BABIES WHO DO NOT CRY:
DRIVE THEIR MOTHERS CRAZY
A Canadian researcher James Swain, at Yale University's Child Study Centre in
the United States has found the brain activity of new parents is strikingly
similar to what is seen in patients who have been diagnosed with
obsessive-compulsive disorder. Dr. Swain and a team of researchers at Yale used
functional magnetic resonance imaging to look at the brain activity of 25
couples two to four weeks after they had a baby. They took brain images of the
new moms and dads when they heard a tape of their infant crying, or looked at a
picture of their newborn. The data analysis is preliminary, Dr. Swain says. But
he and his colleagues found that the brain areas activated were those important
for motivation, reward, anxiety and the learning and refinement of habits. Here
is the hilight of the data collected from this and other studies:
- The brain activity in new parents likely led to
the kind of behaviour many new mothers reported in the study, including the
compulsive need to check on infants.
- Some of the same circuitry is widely believed to be overactive in the
brains of patients with obsessive-compulsive disorder -- people who can't rid
their minds of intrusive worries - such as to wash their hands repeatedly or
worry constantly about being hit by a car or some other disaster.
- It is amazing that some of the same circuits did
light up in the study subjects. The mothers, however, had a much more
pronounced, or intense response than the fathers.
- Not that new parents are mentally ill. No reasonable person would say
it is an actual mental illness to be worrying about your baby, Instead, some
bits of the brain that have evolved to help us become good parents may be
abnormally active in those who suffer from certain kinds of mental illness.
- The neurological, hormonal and other physical
changes that coincide with becoming a parent indicate that parents are
biologically primed for their role.
- In evolutionary history, parents who fussed over their babies probably
had more offspring who grew to adulthood, so those genes were passed on to the
next generation. In fact, in obsessive-compulsive disorder, it may be those
very networks that are malfunctioning.
- It makes sense that new parents, and mothers in
particular, have special brain mechanisms to help them protect the huge
investment they have made in carrying and delivering a baby.

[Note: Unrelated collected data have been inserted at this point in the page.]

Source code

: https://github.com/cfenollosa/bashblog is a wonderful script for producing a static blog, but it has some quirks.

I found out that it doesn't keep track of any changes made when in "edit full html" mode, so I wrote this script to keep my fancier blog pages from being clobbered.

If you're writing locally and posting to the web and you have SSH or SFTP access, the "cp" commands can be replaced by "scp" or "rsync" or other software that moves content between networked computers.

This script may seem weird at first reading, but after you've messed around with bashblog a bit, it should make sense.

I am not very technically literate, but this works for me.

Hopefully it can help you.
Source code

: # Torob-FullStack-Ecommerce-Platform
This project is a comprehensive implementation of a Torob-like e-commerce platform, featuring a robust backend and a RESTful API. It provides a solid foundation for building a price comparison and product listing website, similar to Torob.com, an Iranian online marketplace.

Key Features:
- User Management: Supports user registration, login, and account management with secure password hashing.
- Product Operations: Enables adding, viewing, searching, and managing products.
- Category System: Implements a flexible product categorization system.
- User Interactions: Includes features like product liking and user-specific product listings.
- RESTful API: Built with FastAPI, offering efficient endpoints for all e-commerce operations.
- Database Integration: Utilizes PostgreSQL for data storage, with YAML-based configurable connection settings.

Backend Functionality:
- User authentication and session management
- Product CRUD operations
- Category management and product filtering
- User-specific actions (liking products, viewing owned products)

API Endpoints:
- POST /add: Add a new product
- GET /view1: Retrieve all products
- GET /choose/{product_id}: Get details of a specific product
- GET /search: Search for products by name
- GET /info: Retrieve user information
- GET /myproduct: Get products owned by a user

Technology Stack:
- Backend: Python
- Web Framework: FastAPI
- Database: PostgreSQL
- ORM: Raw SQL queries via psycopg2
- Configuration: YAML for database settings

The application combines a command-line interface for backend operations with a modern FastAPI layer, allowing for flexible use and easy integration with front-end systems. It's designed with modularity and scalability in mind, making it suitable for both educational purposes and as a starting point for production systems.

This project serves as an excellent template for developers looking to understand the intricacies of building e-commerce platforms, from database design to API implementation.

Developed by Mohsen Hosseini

- Mothers with young babies aren't stressed out by the same kinds of
things that would normally bother them. They are focused so intently that they
respond only to stresses that would affect their parenting and the safety of
their babies or other children.
To continue enlightening YOURSELF with more of the above precious knowledge
about experiencing parenting without ever being taught about it please click on
the article by ANNE McILROY in Canadian
Globe and Mail or click on the next line to
read it on YOUR favourite WEBSITE OF KNOWLEDGE - PVAF........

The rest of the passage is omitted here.